Re: Why do we name nodes and not edges? from adasal on 2012-08-01 (semantic-web@w3.org from August 2012)

From: adasal <adam.saltiel@gmail.com>
Date: Wed, 1 Aug 2012 16:38:03 +0100
To: Stephen Williams <sdw@lig.net>
Cc: semantic-web@w3.org
Message-ID: <CANJ1O4ohY1W=o=3WM-S+fGm+UheHBWzKKUspAgcowc+z_4EegA@mail.gmail.com>
Stephen Williams wrote:-


> Please let me know if you are interested in exploring the idea and helping
> to implement this in one way or another.  In particular, I need (and may
> create) a SQLite-like licensed library (Apache 2, MIT, or a commercial
> license with few restrictions, etc.) that can be used widely without
> restriction.  Which may of course just be a layering on SQLite initially,
> although that likely won't be efficient and scalable enough for my purposes.


I am curious,  would the following graph data base help?
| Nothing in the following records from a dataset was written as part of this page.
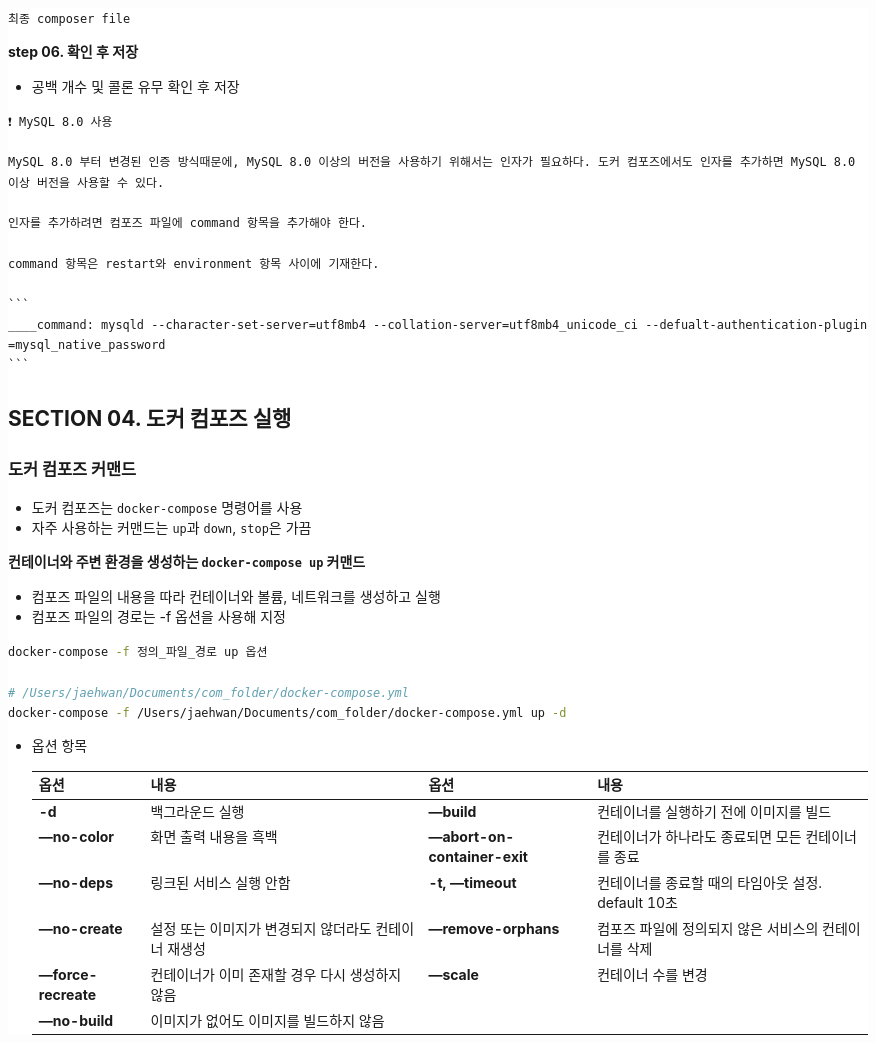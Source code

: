     최종 composer file
    

**step 06. 확인 후 저장**

- 공백 개수 및 콜론 유무 확인 후 저장

<aside>

    ❗ MySQL 8.0 사용

    MySQL 8.0 부터 변경된 인증 방식때문에, MySQL 8.0 이상의 버전을 사용하기 위해서는 인자가 필요하다. 도커 컴포즈에서도 인자를 추가하면 MySQL 8.0 이상 버전을 사용할 수 있다.

    인자를 추가하려면 컴포즈 파일에 command 항목을 추가해야 한다. 

    command 항목은 restart와 environment 항목 사이에 기재한다. 

    ```
    ____command: mysqld --character-set-server=utf8mb4 --collation-server=utf8mb4_unicode_ci --defualt-authentication-plugin=mysql_native_password
    ```

</aside>

## SECTION 04. 도커 컴포즈 실행

### 도커 컴포즈 커맨드

- 도커 컴포즈는 `docker-compose` 명령어를 사용
- 자주 사용하는 커맨드는 `up`과 `down`, `stop`은 가끔

**컨테이너와 주변 환경을 생성하는 `docker-compose up` 커맨드** 

- 컴포즈 파일의 내용을 따라 컨테이너와 볼륨, 네트워크를 생성하고 실행
- 컴포즈 파일의 경로는 -f 옵션을 사용해 지정

```bash
docker-compose -f 정의_파일_경로 up 옵션

# /Users/jaehwan/Documents/com_folder/docker-compose.yml 
docker-compose -f /Users/jaehwan/Documents/com_folder/docker-compose.yml up -d
```

- 옵션 항목
    
    
    | **옵션** | **내용** | **옵션** | **내용** |
    | --- | --- | --- | --- |
    | **-d** | 백그라운드 실행 | **—build** | 컨테이너를 실행하기 전에 이미지를 빌드 |
    | **—no-color** | 화면 출력 내용을 흑백 | **—abort-on-container-exit** | 컨테이너가 하나라도 종료되면 모든 컨테이너를 종료  |
    | **—no-deps** | 링크된 서비스 실행 안함 | **-t, —timeout** | 컨테이너를 종료할 때의 타임아웃 설정. default 10초 |
    | **—no-create** | 설정 또는 이미지가 변경되지 않더라도 컨테이너 재생성 | **—remove-orphans** | 컴포즈 파일에 정의되지 않은 서비스의 컨테이너를 삭제  |
    | **—force-recreate** | 컨테이너가 이미 존재할 경우 다시 생성하지 않음 | **—scale** | 컨테이너 수를 변경 |
    | **—no-build** | 이미지가 없어도 이미지를 빌드하지 않음 |  |  |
Or Neo4J?

Or, at least a good place to start? Notice the restriction on size using
Berkley backend, but no necessary tie to this, I think.

Thanks to all for the discusion, very helpful.
I am going to use it to help me explain the relationship between graphs and
topology in a unrelated, non-computer, domain.

Adam

+++++++++++++++++++++++++++++++++++++++++++++

(Taken from http://www.hypergraphdb.org/index)

What Is It?
HyperGraphDB is a general purpose, open-source data storage mechanism based
on a powerful knowledge management formalism known as directed hypergraphs.
While a persistent memory model designed mostly for knowledge management,
AI and semantic web projects, it can also be used as an embedded
object-oriented database for Java projects of all sizes. Or a graph
database. Or a (non-SQL) relational database.
...
...
Feature Summary

Powerful data modeling and knowledge representation.
Graph-oriented storage.
N-ary, higher order relationships (edges) between graph nodes.
Graph traversals and relational-style queries.
Customizable indexing.
Customizable storage management.
Extensible, dynamic DB schema through custom typing.
Out of the box Java OO database.
Fully transactional and multi-threaded, MVCC/STM.
P2P framework for data distribution.

(and
http://www.hypergraphdb.org/blog?entry=http://www.blogger.com/feeds/1980461574999551012/posts/default/3388327883345778567
)

HyperGraphDB 1.2 Beta now available

(news, hypergraphdb published on June 11, 2012)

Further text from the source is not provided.